Note: Even if you navigate away from the current site, Windows Internet Explorer will maintain the breakpoint information until you close the Developer Tools.
You can inspect script variables whenever execution is paused at a breakpoint. The Locals tool of the debugger displays the name, value, and type of all variables available in the current execution scope. Variables out of the execution scope are undefined. The execution scope is the range in which a variable can be referenced. Figure 11 shows the Locals tool selected while debugging.
You can watch variables from different scopes by adding them to the Watch tool. You can set a watch variable by selecting the source text, right-clicking, and choosing Add Watch. This will add a watch for the identifier on which the cursor was set. Figure 12 shows the Watch tool selected, while debugging with a variable being watched.

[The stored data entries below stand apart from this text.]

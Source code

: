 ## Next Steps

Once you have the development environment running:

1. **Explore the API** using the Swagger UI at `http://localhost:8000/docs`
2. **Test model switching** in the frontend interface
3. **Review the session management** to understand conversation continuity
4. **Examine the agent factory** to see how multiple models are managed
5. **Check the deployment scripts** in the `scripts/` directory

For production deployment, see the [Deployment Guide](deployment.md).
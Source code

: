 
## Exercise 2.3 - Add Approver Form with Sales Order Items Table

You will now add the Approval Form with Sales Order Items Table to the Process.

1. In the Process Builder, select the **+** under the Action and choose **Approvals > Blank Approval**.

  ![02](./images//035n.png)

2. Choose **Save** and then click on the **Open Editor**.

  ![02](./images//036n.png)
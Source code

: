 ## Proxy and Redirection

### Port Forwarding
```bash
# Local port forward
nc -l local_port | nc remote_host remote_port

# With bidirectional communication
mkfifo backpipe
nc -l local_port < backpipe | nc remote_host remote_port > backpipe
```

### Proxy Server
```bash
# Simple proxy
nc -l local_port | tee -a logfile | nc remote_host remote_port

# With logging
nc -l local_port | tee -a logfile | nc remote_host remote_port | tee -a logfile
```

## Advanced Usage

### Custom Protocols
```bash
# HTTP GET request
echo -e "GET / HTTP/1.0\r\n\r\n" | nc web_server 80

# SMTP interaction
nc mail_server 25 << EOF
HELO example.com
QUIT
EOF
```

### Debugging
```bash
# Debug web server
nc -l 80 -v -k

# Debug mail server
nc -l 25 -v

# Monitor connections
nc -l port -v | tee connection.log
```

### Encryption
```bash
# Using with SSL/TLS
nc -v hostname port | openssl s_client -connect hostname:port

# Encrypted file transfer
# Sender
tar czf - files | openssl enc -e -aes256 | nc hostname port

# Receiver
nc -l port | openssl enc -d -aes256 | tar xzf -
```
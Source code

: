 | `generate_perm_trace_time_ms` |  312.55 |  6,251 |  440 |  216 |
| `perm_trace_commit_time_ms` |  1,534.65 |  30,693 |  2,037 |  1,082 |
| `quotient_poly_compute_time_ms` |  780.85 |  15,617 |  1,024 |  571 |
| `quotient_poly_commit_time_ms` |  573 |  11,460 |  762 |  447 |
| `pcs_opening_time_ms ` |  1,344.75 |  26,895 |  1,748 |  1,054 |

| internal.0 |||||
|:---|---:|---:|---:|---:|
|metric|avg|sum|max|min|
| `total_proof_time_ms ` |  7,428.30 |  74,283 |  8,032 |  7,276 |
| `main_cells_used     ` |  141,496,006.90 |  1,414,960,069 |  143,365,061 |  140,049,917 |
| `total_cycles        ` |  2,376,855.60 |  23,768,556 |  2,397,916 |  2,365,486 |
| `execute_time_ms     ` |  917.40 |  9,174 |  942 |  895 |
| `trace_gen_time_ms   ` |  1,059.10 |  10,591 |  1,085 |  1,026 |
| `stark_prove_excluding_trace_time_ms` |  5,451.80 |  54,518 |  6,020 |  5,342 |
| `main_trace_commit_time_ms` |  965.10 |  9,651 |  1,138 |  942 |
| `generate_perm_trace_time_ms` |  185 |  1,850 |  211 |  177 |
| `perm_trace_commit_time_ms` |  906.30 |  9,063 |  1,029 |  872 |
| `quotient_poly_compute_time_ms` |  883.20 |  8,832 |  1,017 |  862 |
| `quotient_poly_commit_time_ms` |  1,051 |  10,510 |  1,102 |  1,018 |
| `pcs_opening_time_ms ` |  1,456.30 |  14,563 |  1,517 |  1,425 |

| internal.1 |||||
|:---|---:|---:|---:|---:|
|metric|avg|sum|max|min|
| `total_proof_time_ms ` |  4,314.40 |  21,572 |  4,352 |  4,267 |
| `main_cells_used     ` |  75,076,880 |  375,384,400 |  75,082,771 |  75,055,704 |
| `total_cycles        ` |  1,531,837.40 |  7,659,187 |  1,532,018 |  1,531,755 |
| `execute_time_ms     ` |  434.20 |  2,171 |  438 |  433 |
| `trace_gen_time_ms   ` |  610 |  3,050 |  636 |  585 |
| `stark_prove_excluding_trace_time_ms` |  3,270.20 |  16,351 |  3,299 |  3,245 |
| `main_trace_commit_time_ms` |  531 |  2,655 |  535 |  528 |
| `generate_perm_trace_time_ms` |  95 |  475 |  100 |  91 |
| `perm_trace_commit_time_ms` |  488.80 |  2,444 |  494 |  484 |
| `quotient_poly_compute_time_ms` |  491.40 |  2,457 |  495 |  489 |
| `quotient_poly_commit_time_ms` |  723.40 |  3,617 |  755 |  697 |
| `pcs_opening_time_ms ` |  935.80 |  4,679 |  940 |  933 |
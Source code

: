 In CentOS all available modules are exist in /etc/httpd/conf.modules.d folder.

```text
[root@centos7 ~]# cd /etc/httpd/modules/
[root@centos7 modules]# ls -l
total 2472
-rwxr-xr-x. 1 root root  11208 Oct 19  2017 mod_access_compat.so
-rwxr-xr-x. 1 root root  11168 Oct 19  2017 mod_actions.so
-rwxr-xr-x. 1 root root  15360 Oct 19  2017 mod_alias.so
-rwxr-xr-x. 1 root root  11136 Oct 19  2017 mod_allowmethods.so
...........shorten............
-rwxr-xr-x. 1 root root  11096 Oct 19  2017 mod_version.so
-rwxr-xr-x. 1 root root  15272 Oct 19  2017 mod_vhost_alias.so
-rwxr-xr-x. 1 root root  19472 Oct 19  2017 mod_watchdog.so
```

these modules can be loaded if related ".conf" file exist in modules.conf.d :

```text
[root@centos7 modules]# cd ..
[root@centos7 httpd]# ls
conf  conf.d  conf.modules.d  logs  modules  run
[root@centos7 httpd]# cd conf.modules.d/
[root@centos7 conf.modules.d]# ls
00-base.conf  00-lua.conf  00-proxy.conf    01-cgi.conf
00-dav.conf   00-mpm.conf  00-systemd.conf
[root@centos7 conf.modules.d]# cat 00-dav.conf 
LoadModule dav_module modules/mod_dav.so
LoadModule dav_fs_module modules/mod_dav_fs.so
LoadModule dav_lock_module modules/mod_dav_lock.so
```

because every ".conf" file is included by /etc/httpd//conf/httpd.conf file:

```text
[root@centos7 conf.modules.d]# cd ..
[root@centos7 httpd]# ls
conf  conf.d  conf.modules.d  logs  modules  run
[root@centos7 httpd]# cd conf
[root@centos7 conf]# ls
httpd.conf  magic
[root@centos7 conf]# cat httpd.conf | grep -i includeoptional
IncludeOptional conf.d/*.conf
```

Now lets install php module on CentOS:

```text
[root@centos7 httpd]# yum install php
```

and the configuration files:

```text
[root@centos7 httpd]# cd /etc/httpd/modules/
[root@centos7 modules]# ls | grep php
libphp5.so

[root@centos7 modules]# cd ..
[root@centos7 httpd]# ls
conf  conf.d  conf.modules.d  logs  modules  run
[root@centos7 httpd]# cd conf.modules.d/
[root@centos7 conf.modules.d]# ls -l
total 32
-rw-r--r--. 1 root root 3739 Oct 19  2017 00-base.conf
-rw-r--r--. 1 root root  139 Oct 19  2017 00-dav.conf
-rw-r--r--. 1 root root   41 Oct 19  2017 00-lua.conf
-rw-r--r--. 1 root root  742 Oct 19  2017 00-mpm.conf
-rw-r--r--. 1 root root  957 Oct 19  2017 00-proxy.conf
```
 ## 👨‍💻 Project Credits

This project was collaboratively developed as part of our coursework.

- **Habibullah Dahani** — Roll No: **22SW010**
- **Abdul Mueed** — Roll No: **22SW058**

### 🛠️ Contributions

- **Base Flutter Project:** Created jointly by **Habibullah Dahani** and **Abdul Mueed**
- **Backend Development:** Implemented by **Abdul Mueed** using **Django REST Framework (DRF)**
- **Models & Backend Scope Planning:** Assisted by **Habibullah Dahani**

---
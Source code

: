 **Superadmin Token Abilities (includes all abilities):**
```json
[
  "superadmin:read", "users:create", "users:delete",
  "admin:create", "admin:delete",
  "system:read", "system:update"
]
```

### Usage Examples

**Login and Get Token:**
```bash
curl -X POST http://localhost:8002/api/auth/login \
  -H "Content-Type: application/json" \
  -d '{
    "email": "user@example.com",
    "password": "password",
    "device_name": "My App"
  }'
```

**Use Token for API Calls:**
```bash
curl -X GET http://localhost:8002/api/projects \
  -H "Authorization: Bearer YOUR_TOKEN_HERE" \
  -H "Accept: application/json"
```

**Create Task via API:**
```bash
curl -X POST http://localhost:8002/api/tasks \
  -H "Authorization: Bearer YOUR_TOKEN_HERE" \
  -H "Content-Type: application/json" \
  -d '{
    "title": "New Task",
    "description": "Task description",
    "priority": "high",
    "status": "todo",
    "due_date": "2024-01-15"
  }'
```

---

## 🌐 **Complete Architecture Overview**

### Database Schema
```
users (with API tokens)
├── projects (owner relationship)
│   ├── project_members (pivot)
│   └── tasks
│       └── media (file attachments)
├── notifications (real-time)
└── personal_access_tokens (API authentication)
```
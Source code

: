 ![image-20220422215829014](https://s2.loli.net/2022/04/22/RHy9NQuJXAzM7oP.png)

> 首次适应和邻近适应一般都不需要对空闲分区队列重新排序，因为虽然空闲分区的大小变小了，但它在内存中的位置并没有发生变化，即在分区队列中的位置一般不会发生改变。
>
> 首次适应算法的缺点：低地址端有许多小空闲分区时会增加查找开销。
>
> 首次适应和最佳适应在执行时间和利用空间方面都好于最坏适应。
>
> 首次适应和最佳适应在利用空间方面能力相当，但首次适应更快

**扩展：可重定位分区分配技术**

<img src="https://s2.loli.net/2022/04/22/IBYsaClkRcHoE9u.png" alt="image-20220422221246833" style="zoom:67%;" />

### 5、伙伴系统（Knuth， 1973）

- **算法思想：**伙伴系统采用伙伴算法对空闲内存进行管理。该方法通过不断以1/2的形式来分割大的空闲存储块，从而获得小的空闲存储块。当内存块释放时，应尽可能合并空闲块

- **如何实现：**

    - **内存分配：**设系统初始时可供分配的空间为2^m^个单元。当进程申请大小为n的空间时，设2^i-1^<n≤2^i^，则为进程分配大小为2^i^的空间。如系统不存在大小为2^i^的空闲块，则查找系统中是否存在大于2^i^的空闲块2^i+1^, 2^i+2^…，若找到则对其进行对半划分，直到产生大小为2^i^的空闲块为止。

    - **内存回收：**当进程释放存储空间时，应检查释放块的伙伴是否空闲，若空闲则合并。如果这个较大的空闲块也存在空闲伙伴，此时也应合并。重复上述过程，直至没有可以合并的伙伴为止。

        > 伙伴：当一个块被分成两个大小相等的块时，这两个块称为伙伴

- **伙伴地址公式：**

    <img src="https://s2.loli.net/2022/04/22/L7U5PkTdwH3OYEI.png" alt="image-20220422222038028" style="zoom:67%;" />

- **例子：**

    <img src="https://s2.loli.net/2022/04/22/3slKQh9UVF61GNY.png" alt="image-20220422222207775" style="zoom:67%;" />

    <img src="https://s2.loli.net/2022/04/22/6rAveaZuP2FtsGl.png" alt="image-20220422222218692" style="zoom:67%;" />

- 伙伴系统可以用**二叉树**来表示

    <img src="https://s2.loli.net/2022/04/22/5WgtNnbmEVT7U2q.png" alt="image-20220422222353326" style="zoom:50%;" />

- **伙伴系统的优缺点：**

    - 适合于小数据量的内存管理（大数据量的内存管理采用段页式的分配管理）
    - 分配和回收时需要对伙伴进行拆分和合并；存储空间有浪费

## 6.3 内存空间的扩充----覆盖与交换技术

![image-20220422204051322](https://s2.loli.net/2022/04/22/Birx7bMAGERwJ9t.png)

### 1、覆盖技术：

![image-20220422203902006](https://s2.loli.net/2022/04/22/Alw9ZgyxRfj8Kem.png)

You can also add a watch variable by clicking the “Click to add…” text in the Watch window and typing the variable name.
Using the Profiler Mode
You can use the Profiler mode to investigate your Web site’s execution time using information gathered by Profiler as the Windows Internet Explorer renders your Web site. This information is helpful to target optimizations if a piece of code is causing excessively long execution time, or a bottleneck.
To use the Profiler mode select the Profiler tab at the top left of the window. To start profiling, click the Start Profiling button at the top of the window. The Profiler then begins analyzing Websites that are rendered in Windows Internet Explorer. To profile a Website, navigate to the URL and the Profiler mode will collect data while the page is rendered. Click the Stop Profilingbutton to view the report generated by Profiler. Figure 13shows the Profiler mode with a report loaded.
The report displays the functions that were used by Windows Internet Explorer to render the URL. The name of the function, the number of times the function was called, the inclusive time, and the exclusive time. The inclusive time is the amount of time spent within a function including the time spent in functions called from that function. The exclusive time is the amount of time spent within a function excluding the time spent in functions called from that function.
Using the information collected by Profiler, you can locate any bottlenecks that may be in your Web site code. Locating and restructuring code or algorithms that do not run efficiently will decrease the amount of time Windows Internet Explorer spends rendering your Web pages.